You type "Arctos" into your search engine, and groan when you see "Over 590,000 results."
Adding "bear" to the search parameters helps, but you still have to deal with the fact that
Ursus Arctos is the scientific name for grizzly bears. Finally, you type "Arctos," "bear" and
"clothing."
That did it. Second link on the list, right under a Wikipedia article about bear hunting, is
to "Arctos Bear Outfitters," with a website at abo.com.
You click on the link, and are forwarded to an Entrance page. A Flash movie loads, and
you watch a slideshow of hairy large male models posing in front of you. The first is
wearing a shirt with the now-familiar Arctos logo stretched across it. Next is a guy in a
very familiar-looking black jock. You reach down into your pants to scratch your ass, and
then move your hand to the front to adjust yourself, your eyes never leaving the shifting
panorama of hot bears in front of you. You are mesmerized by these hairy gods parading
across your screen...
You come back to yourself some time later, still sitting in front of your computer. You
glance at the clock on your menubar -- you've been sitting here for two hours! The
clock's not the only part of your screen that's changed, though. The slideshow is gone,
and now the screen reads:
************
Thank you for your order! Your items are being packed now! Because of your geographic
location, we are able to provide free same-day delivery.
************
Scrolling further down, you gape in astonishment at the items listed on your order!

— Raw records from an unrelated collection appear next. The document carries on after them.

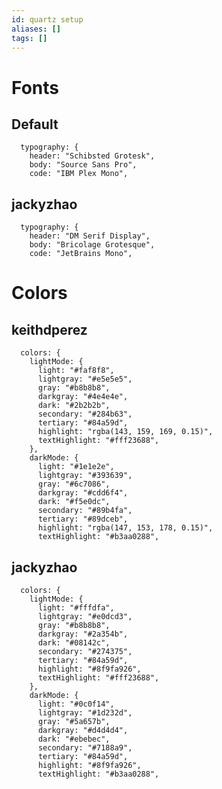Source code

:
 ```yaml
---
id: quartz setup
aliases: []
tags: []
---
```


# Fonts

## Default

      typography: {
        header: "Schibsted Grotesk",
        body: "Source Sans Pro",
        code: "IBM Plex Mono",

## jackyzhao

      typography: {
        header: "DM Serif Display",
        body: "Bricolage Grotesque",
        code: "JetBrains Mono",

# Colors

## keithdperez
      colors: {
        lightMode: {
          light: "#faf8f8",
          lightgray: "#e5e5e5",
          gray: "#b8b8b8",
          darkgray: "#4e4e4e",
          dark: "#2b2b2b",
          secondary: "#284b63",
          tertiary: "#84a59d",
          highlight: "rgba(143, 159, 169, 0.15)",
          textHighlight: "#fff23688",
        },
        darkMode: {
          light: "#1e1e2e",
          lightgray: "#393639",
          gray: "#6c7086",
          darkgray: "#cdd6f4",
          dark: "#f5e0dc",
          secondary: "#89b4fa",
          tertiary: "#89dceb",
          highlight: "rgba(147, 153, 178, 0.15)",
          textHighlight: "#b3aa0288",

## jackyzhao

      colors: {
        lightMode: {
          light: "#fffdfa",
          lightgray: "#e0dcd3",
          gray: "#b8b8b8",
          darkgray: "#2a354b",
          dark: "#08142c",
          secondary: "#274375",
          tertiary: "#84a59d",
          highlight: "#8f9fa926",
          textHighlight: "#fff23688",
        },
        darkMode: {
          light: "#0c0f14",
          lightgray: "#1d232d",
          gray: "#5a657b",
          darkgray: "#d4d4d4",
          dark: "#ebebec",
          secondary: "#7188a9",
          tertiary: "#84a59d",
          highlight: "#8f9fa926",
          textHighlight: "#b3aa0288",

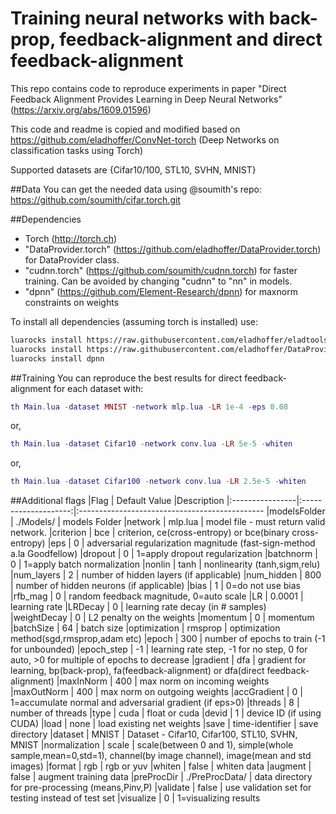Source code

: Training neural networks with back-prop, feedback-alignment and direct feedback-alignment
==========================================================================================

This repo contains code to reproduce experiments in paper
"Direct Feedback Alignment Provides Learning in Deep Neural Networks"
(https://arxiv.org/abs/1609.01596)

This code and readme is copied and modified based on https://github.com/eladhoffer/ConvNet-torch (Deep Networks on classification tasks using Torch)

Supported datasets are {Cifar10/100, STL10, SVHN, MNIST}

##Data
You can get the needed data using @soumith's repo: https://github.com/soumith/cifar.torch.git

##Dependencies
* Torch (http://torch.ch)
* "DataProvider.torch" (https://github.com/eladhoffer/DataProvider.torch) for DataProvider class.
* "cudnn.torch" (https://github.com/soumith/cudnn.torch) for faster training. Can be avoided by changing "cudnn" to "nn" in models.
* "dpnn" (https://github.com/Element-Research/dpnn) for maxnorm constraints on weights

To install all dependencies (assuming torch is installed) use:
```bash
luarocks install https://raw.githubusercontent.com/eladhoffer/eladtools/master/eladtools-scm-1.rockspec
luarocks install https://raw.githubusercontent.com/eladhoffer/DataProvider.torch/master/dataprovider-scm-1.rockspec
luarocks install dpnn
```

##Training
You can reproduce the best results for direct feedback-alignment for each dataset with:
```lua
th Main.lua -dataset MNIST -network mlp.lua -LR 1e-4 -eps 0.08
```
or,
```lua
th Main.lua -dataset Cifar10 -network conv.lua -LR 5e-5 -whiten
```
or,
```lua
th Main.lua -dataset Cifar100 -network conv.lua -LR 2.5e-5 -whiten
```

##Additional flags
|Flag             | Default Value        |Description
|:----------------|:--------------------:|:----------------------------------------------
|modelsFolder     |  ./Models/           | models Folder
|network          |  mlp.lua             | model file - must return valid network.
|criterion        |  bce                 | criterion, ce(cross-entropy) or bce(binary cross-entropy)
|eps              |  0                   | adversarial regularization magnitude (fast-sign-method a.la Goodfellow)
|dropout          |  0                   | 1=apply dropout regularization
|batchnorm        |  0                   | 1=apply batch normalization
|nonlin           |  tanh                | nonlinearity (tanh,sigm,relu)
|num_layers       |  2                   | number of hidden layers (if applicable)
|num_hidden       |  800                 | number of hidden neurons (if applicable)
|bias             |  1                   | 0=do not use bias
|rfb_mag          |  0                   | random feedback magnitude, 0=auto scale
|LR               |  0.0001              | learning rate
|LRDecay          |  0                   | learning rate decay (in # samples)
|weightDecay      |  0                   | L2 penalty on the weights
|momentum         |  0                   | momentum
|batchSize        |  64                  | batch size
|optimization     |  rmsprop             | optimization method(sgd,rmsprop,adam etc)
|epoch            |  300                 | number of epochs to train (-1 for unbounded)
|epoch_step       |  -1                  | learning rate step, -1 for no step, 0 for auto, >0 for multiple of epochs to decrease
|gradient         |  dfa                 | gradient for learning, bp(back-prop), fa(feedback-alignment) or dfa(direct feedback-alignment)
|maxInNorm        |  400                 | max norm on incoming weights
|maxOutNorm       |  400                 | max norm on outgoing weights
|accGradient      |  0                   | 1=accumulate normal and adversarial gradient (if eps>0)
|threads          |  8                   | number of threads
|type             |  cuda                | float or cuda
|devid            |  1                   | device ID (if using CUDA)
|load             |  none                | load existing net weights
|save             |  time-identifier     | save directory
|dataset          |  MNIST               | Dataset - Cifar10, Cifar100, STL10, SVHN, MNIST
|normalization    |  scale               | scale(between 0 and 1), simple(whole sample,mean=0,std=1), channel(by image channel), image(mean and std images)
|format           |  rgb                 | rgb or yuv
|whiten           |  false               | whiten data
|augment          |  false               | augment training data
|preProcDir       |  ./PreProcData/      | data directory for pre-processing (means,Pinv,P)
|validate         |  false               | use validation set for testing instead of test set
|visualize        |  0                   | 1=visualizing results
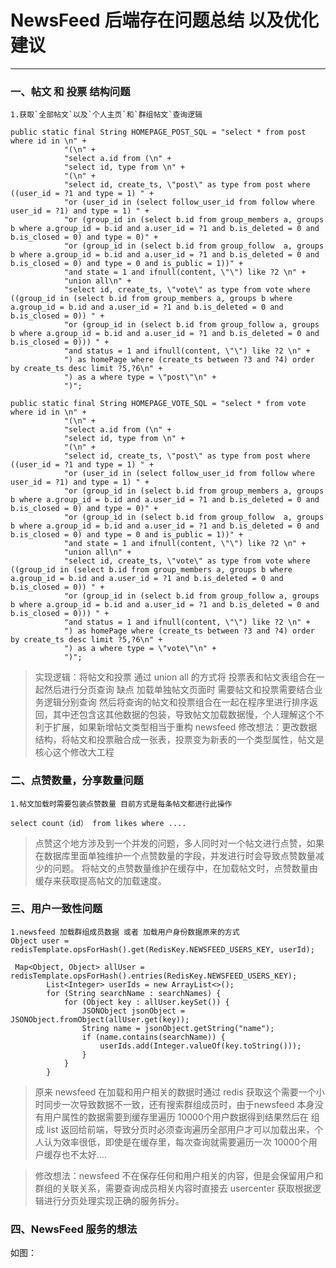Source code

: # NewsFeed 后端存在问题总结 以及优化建议

-------------------

### 一、帖文 和 投票 结构问题
```
1.获取`全部帖文`以及`个人主页`和`群组帖文`查询逻辑

public static final String HOMEPAGE_POST_SQL = "select * from post where id in \n" +
            "(\n" +
            "select a.id from (\n" +
            "select id, type from \n" +
            "(\n" +
            "select id, create_ts, \"post\" as type from post where ((user_id = ?1 and type = 1) " +
            "or (user_id in (select follow_user_id from follow where user_id = ?1) and type = 1) " +
            "or (group_id in (select b.id from group_members a, groups b where a.group_id = b.id and a.user_id = ?1 and b.is_deleted = 0 and b.is_closed = 0) and type = 0)" +
            "or (group_id in (select b.id from group_follow  a, groups b where a.group_id = b.id and a.user_id = ?1 and b.is_deleted = 0 and b.is_closed = 0) and type = 0 and is_public = 1))" +
            "and state = 1 and ifnull(content, \"\") like ?2 \n" +
            "union all\n" +
            "select id, create_ts, \"vote\" as type from vote where ((group_id in (select b.id from group_members a, groups b where a.group_id = b.id and a.user_id = ?1 and b.is_deleted = 0 and b.is_closed = 0)) " +
            "or (group_id in (select b.id from group_follow a, groups b where a.group_id = b.id and a.user_id = ?1 and b.is_deleted = 0 and b.is_closed = 0))) " +
            "and status = 1 and ifnull(content, \"\") like ?2 \n" +
            ") as homePage where (create_ts between ?3 and ?4) order by create_ts desc limit ?5,?6\n" +
            ") as a where type = \"post\"\n" +
            ")";

public static final String HOMEPAGE_VOTE_SQL = "select * from vote where id in \n" +
            "(\n" +
            "select a.id from (\n" +
            "select id, type from \n" +
            "(\n" +
            "select id, create_ts, \"post\" as type from post where ((user_id = ?1 and type = 1) " +
            "or (user_id in (select follow_user_id from follow where user_id = ?1) and type = 1) " +
            "or (group_id in (select b.id from group_members a, groups b where a.group_id = b.id and a.user_id = ?1 and b.is_deleted = 0 and b.is_closed = 0) and type = 0)" +
            "or (group_id in (select b.id from group_follow  a, groups b where a.group_id = b.id and a.user_id = ?1 and b.is_deleted = 0 and b.is_closed = 0) and type = 0 and is_public = 1))" +
            "and state = 1 and ifnull(content, \"\") like ?2 \n" +
            "union all\n" +
            "select id, create_ts, \"vote\" as type from vote where ((group_id in (select b.id from group_members a, groups b where a.group_id = b.id and a.user_id = ?1 and b.is_deleted = 0 and b.is_closed = 0)) " +
            "or (group_id in (select b.id from group_follow a, groups b where a.group_id = b.id and a.user_id = ?1 and b.is_deleted = 0 and b.is_closed = 0))) " +
            "and status = 1 and ifnull(content, \"\") like ?2 \n" +
            ") as homePage where (create_ts between ?3 and ?4) order by create_ts desc limit ?5,?6\n" +
            ") as a where type = \"vote\"\n" +
            ")";
```
> 实现逻辑：将帖文和投票 通过 union all 的方式将 投票表和帖文表组合在一起然后进行分页查询
> 缺点 加载单独帖文页面时 需要帖文和投票需要结合业务逻辑分别查询 然后将查询的帖文和投票组合在一起在程序里进行排序返回，其中还包含这其他数据的包装，导致帖文加载数据慢，个人理解这个不利于扩展，如果新增帖文类型相当于重构 newsfeed
> 修改想法：更改数据结构，将帖文和投票融合成一张表，投票变为新表的一个类型属性，帖文是核心这个修改大工程

### 二、点赞数量，分享数量问题
```
1.帖文加载时需要包装点赞数量 目前方式是每条帖文都进行此操作

select count（id） from likes where ....
```
> 点赞这个地方涉及到一个并发的问题，多人同时对一个帖文进行点赞，如果在数据库里面单独维护一个点赞数量的字段，并发进行时会导致点赞数量减少的问题。
> 将帖文的点赞数量维护在缓存中，在加载帖文时，点赞数量由缓存来获取提高帖文的加载速度。

### 三、用户一致性问题
```
1.newsfeed 加载群组成员数据 或者 加载用户身份数据原来的方式
Object user = redisTemplate.opsForHash().get(RedisKey.NEWSFEED_USERS_KEY, userId);

 Map<Object, Object> allUser = redisTemplate.opsForHash().entries(RedisKey.NEWSFEED_USERS_KEY);
        List<Integer> userIds = new ArrayList<>();
        for (String searchName : searchNames) {
            for (Object key : allUser.keySet()) {
                JSONObject jsonObject = JSONObject.fromObject(allUser.get(key));
                String name = jsonObject.getString("name");
                if (name.contains(searchName)) {
                    userIds.add(Integer.valueOf(key.toString()));
                }
            }
   		}
```
> 原来 newsfeed 在加载和用户相关的数据时通过 redis 获取这个需要一个小时同步一次导致数据不一致，还有搜索群组成员时，由于newsfeed 本身没有用户属性的数据需要到缓存里遍历 10000个用户数据得到结果然后在 组成 list 返回给前端，导致分页时必须查询遍历全部用户才可以加载出来，个人认为效率很低，即使是在缓存里，每次查询就需要遍历一次 10000个用户缓存也不太好....

>修改想法：newsfeed 不在保存任何和用户相关的内容，但是会保留用户和群组的关联关系，需要查询成员相关内容时直接去 usercenter 获取根据逻辑进行分页处理实现正确的服务拆分。



### 四、NewsFeed 服务的想法
如图：
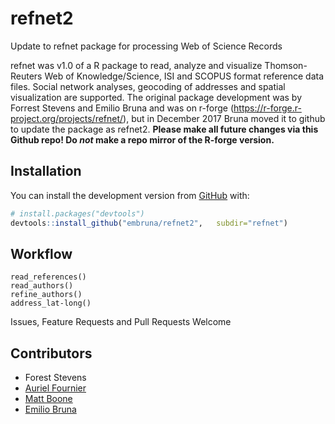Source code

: # refnet2

Update to refnet package for processing Web of Science Records

refnet was v1.0 of a R package to read, analyze and visualize Thomson-Reuters Web of Knowledge/Science, ISI and SCOPUS format reference data files. Social network analyses, geocoding of addresses and spatial visualization are supported. The original package development was by Forrest Stevens and Emilio Bruna and was on r-forge (https://r-forge.r-project.org/projects/refnet/), but in December 2017 Bruna moved it to github to update the package as refnet2.  <b>Please make all future changes via this Github repo! Do *not* make a repo mirror of the R-forge version.</b> 

## Installation

You can install the development version from [GitHub](https://github.com/) with:

``` r
# install.packages("devtools")
devtools::install_github("embruna/refnet2",   subdir="refnet")
```

## Workflow

```{r example, eval=FALSE}
read_references()
read_authors()
refine_authors()
address_lat-long()
```

Issues, Feature Requests and Pull Requests Welcome


## Contributors
* Forest Stevens
* [Auriel Fournier](https://github.com/aurielfournier)
* [Matt Boone](https://github.com/birderboone)
* [Emilio Bruna](https://github.com/embruna)
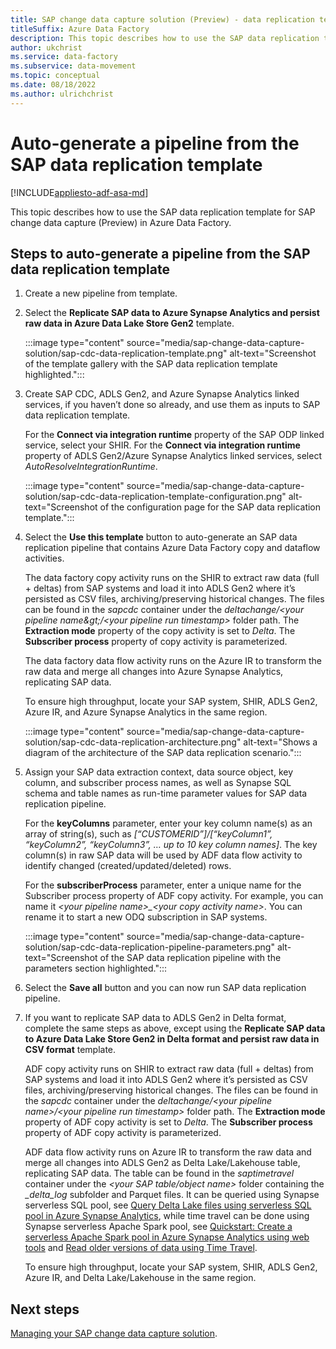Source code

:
 ```yaml
---
title: SAP change data capture solution (Preview) - data replication template
titleSuffix: Azure Data Factory
description: This topic describes how to use the SAP data replication template for SAP change data capture (Preview) in Azure Data Factory.
author: ukchrist
ms.service: data-factory
ms.subservice: data-movement
ms.topic: conceptual
ms.date: 08/18/2022
ms.author: ulrichchrist
---
```


# Auto-generate a pipeline from the SAP data replication template

[!INCLUDE[appliesto-adf-asa-md](includes/appliesto-adf-asa-md.md)]

This topic describes how to use the SAP data replication template for SAP change data capture (Preview) in Azure Data Factory.

## Steps to auto-generate a pipeline from the SAP data replication template

1.	Create a new pipeline from template.

1.	Select the **Replicate SAP data to Azure Synapse Analytics and persist raw data in Azure Data Lake Store Gen2** template.

    :::image type="content" source="media/sap-change-data-capture-solution/sap-cdc-data-replication-template.png" alt-text="Screenshot of the template gallery with the SAP data replication template highlighted.":::

1.	Create SAP CDC, ADLS Gen2, and Azure Synapse Analytics linked services, if you haven’t done so already, and use them as inputs to SAP data replication template.  

    For the **Connect via integration runtime** property of the SAP ODP linked service, select your SHIR.  For the **Connect via integration runtime** property of ADLS Gen2/Azure Synapse Analytics linked services, select _AutoResolveIntegrationRuntime_.

    :::image type="content" source="media/sap-change-data-capture-solution/sap-cdc-data-replication-template-configuration.png" alt-text="Screenshot of the configuration page for the SAP data replication template.":::

1.	Select the **Use this template** button to auto-generate an SAP data replication pipeline that contains Azure Data Factory copy and dataflow activities.

    The data factory copy activity runs on the SHIR to extract raw data (full + deltas) from SAP systems and load it into ADLS Gen2 where it’s persisted as CSV files, archiving/preserving historical changes.  The files can be found in the _sapcdc_ container under the _deltachange/&lt;your pipeline name\&gt;/&lt;your pipeline run timestamp&gt;_ folder path.  The **Extraction mode** property of the copy activity is set to _Delta_.  The **Subscriber process** property of copy activity is parameterized.

    The data factory data flow activity runs on the Azure IR to transform the raw data and merge all changes into Azure Synapse Analytics, replicating SAP data.

    To ensure high throughput, locate your SAP system, SHIR, ADLS Gen2, Azure IR, and Azure Synapse Analytics in the same region.

    :::image type="content" source="media/sap-change-data-capture-solution/sap-cdc-data-replication-architecture.png" alt-text="Shows a diagram of the architecture of the SAP data replication scenario.":::

1.	Assign your SAP data extraction context, data source object, key column, and subscriber process names, as well as Synapse SQL schema and table names as run-time parameter values for SAP data replication pipeline.

    For the **keyColumns** parameter, enter your key column name(s) as an array of string(s), such as _[“CUSTOMERID”]/[“keyColumn1”, “keyColumn2”, “keyColumn3”, … up to 10 key column names]_.  The key column(s) in raw SAP data will be used by ADF data flow activity to identify changed (created/updated/deleted) rows.

    For the **subscriberProcess** parameter, enter a unique name for the Subscriber process property of ADF copy activity.  For example, you can name it _&lt;your pipeline name&gt;\_&lt;your copy activity name&gt;_.  You can rename it to start a new ODQ subscription in SAP systems.

    :::image type="content" source="media/sap-change-data-capture-solution/sap-cdc-data-replication-pipeline-parameters.png" alt-text="Screenshot of the SAP data replication pipeline with the parameters section highlighted.":::

1.	Select the **Save all** button and you can now run SAP data replication pipeline.

1.	If you want to replicate SAP data to ADLS Gen2 in Delta format, complete the same steps as above, except using the **Replicate SAP data to Azure Data Lake Store Gen2 in Delta format and persist raw data in CSV format** template.

    ADF copy activity runs on SHIR to extract raw data (full + deltas) from SAP systems and load it into ADLS Gen2 where it’s persisted as CSV files, archiving/preserving historical changes.  The files can be found in the _sapcdc_ container under the _deltachange/&lt;your pipeline name&gt;/&lt;your pipeline run timestamp&gt;_ folder path.  The **Extraction mode** property of ADF copy activity is set to _Delta_.  The **Subscriber process** property of ADF copy activity is parameterized.

    ADF data flow activity runs on Azure IR to transform the raw data and merge all changes into ADLS Gen2 as Delta Lake/Lakehouse table, replicating SAP data.  The table can be found in the _saptimetravel_ container under the _<your SAP table/object name>_ folder containing the _\_delta\_log_ subfolder and Parquet files.  It can be queried using Synapse serverless SQL pool, see [Query Delta Lake files using serverless SQL pool in Azure Synapse Analytics](../synapse-analytics/sql/query-delta-lake-format.md), while time travel can be done using Synapse serverless Apache Spark pool, see [Quickstart: Create a serverless Apache Spark pool in Azure Synapse Analytics using web tools](../synapse-analytics/quickstart-apache-spark-notebook.md) and [Read older versions of data using Time Travel](../synapse-analytics/spark/apache-spark-delta-lake-overview.md?pivots=programming-language-python#read-older-versions-of-data-using-time-travel). 

    To ensure high throughput, locate your SAP system, SHIR, ADLS Gen2, Azure IR, and Delta Lake/Lakehouse in the same region.

## Next steps

[Managing your SAP change data capture solution](sap-change-data-capture-management.md).
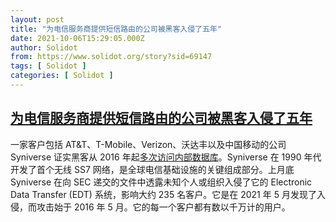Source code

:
 ```yaml
---
layout: post
title: "为电信服务商提供短信路由的公司被黑客入侵了五年"
date: 2021-10-06T15:29:05.000Z
author: Solidot
from: https://www.solidot.org/story?sid=69147
tags: [ Solidot ]
categories: [ Solidot ]
---
```

<!--1633534145000-->
[为电信服务商提供短信路由的公司被黑客入侵了五年](https://www.solidot.org/story?sid=69147)
------

<div>
一家客户包括 AT&amp;T、T-Mobile、Verizon、沃达丰以及中国移动的公司 Syniverse 证实黑客从 2016 年起<a href="https://www.vice.com/en/article/z3xpm8/company-that-routes-billions-of-text-messages-quietly-says-it-was-hacked">多次访问内部数据库</a>。Syniverse 在 1990 年代开发了首个无线 SS7 网络，是全球电信基础设施的关键组成部分。上月底 Syniverse 在向 SEC 递交的文件中透露未知个人或组织入侵了它的  Electronic Data Transfer (EDT) 系统，影响大约 235 名客户。它是在 2021 年 5 月发现了入侵，而攻击始于 2016 年 5 月。它的每一个客户都有数以千万计的用户。
</div>
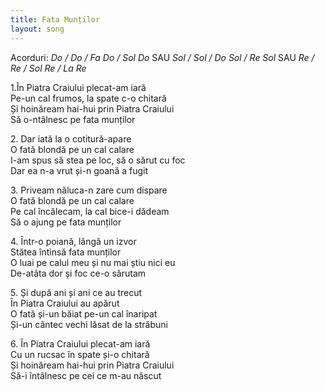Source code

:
 ```yaml
---
title: Fata Munților
layout: song
---
```


Acorduri:
*Do / Do / Fa Do / Sol Do* SAU
*Sol / Sol / Do Sol / Re Sol* SAU
*Re / Re / Sol Re / La Re*

1\.În Piatra Craiului plecat-am iară  
Pe-un cal frumos, la spate c-o chitară  
Și hoinăream hai-hui prin Piatra Craiului  
Să o-ntâlnesc pe fata munților  

2\. Dar iată la o cotitură-apare  
O fată blondă pe un cal calare  
I-am spus să stea pe loc, să o sărut cu foc  
Dar ea n-a vrut și-n goană a fugit  

3\. Priveam năluca-n zare cum dispare  
O fată blondă pe un cal calare  
Pe cal încălecam, la cal bice-i dădeam  
Să o ajung pe fata munților  

4\. Într-o poiană, lângă un izvor  
Stătea întinsă fata munților  
O luai pe calul meu și nu mai știu nici eu  
De-atâta dor și foc ce-o sărutam  

5\. Și după ani și ani ce au trecut  
În Piatra Craiului au apărut  
O fată și-un băiat pe-un cal înaripat  
Și-un cântec vechi lăsat de la străbuni  

6\. În Piatra Craiului plecat-am iară  
Cu un rucsac în spate și-o chitară  
Și hoinăream hai-hui prin Piatra Craiului  
Să-i întâlnesc pe cei ce m-au născut  
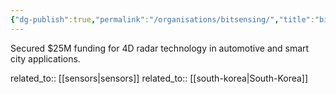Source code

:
```yaml
---
{"dg-publish":true,"permalink":"/organisations/bitsensing/","title":"bitsensing"}
---
```



Secured $25M funding for 4D radar technology in automotive and smart city applications.

related_to:: [[sensors\|sensors]]
related_to:: [[south-korea\|South-Korea]]
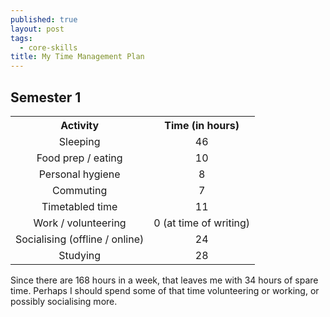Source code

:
 ```yaml
---
published: true
layout: post
tags:
  - core-skills
title: My Time Management Plan
---
```

## Semester 1
<div>
<table width="100%" cellpadding="15" cellspacing="10" style="text-align: center;">
<tbody>
<tr>
<th>Activity</th>
<th>Time (in hours)</th>
</tr>
<tr>
<td>Sleeping</td>
<td>46</td>
</tr>
<tr class="gray">
<td>Food prep / eating</td>
<td>10</td>
</tr>
<tr>
<td>Personal hygiene</td>
<td>8</td>
</tr>
<tr class="gray">
<td>Commuting</td>
<td>7</td>
</tr>
<tr>
<td>Timetabled time</td>
<td>11</td>
</tr>
<tr class="gray">
<td>Work / volunteering</td>
<td>0 (at time of writing)</td>
</tr>
<tr>
<td>Socialising (offline / online)</td>
<td>24</td>
</tr>
<tr class="gray">
<td>Studying</td>
<td>28</td>
</tr>
</tbody>
</table>
</div>
Since there are 168 hours in a week, that leaves me with 34 hours of spare time. Perhaps I should spend some of that time volunteering or working, or possibly socialising more.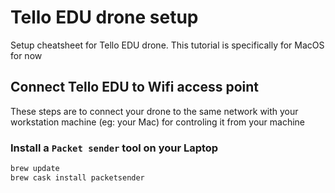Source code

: # Tello EDU drone setup

Setup cheatsheet for Tello EDU drone. This tutorial is specifically for MacOS for now

## Connect Tello EDU to Wifi access point

These steps are to connect your drone to the same network with your workstation machine (eg: your Mac) for controling it from your machine

### Install a `Packet sender` tool on your Laptop

```bash
brew update
brew cask install packetsender
```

Apparently, while you were zoned out, hypnotized, whatever... you did your best to buy
one of every item Arctos supplies, in sizes even larger than what you're wearing now! Your
eyes flicker down the list, taking in "black combat boots," "10 XXL Black jocks, assorted
color stripes," "5 XXXL wifebeaters, white," "leather bike cap," and many other items.
What's happening to you? You look away from the screen, and finally something else
breaks through your trance-dulled senses -- an odor. Looking down on the desk, you see
the bottle of cologne, now emptied of its musk.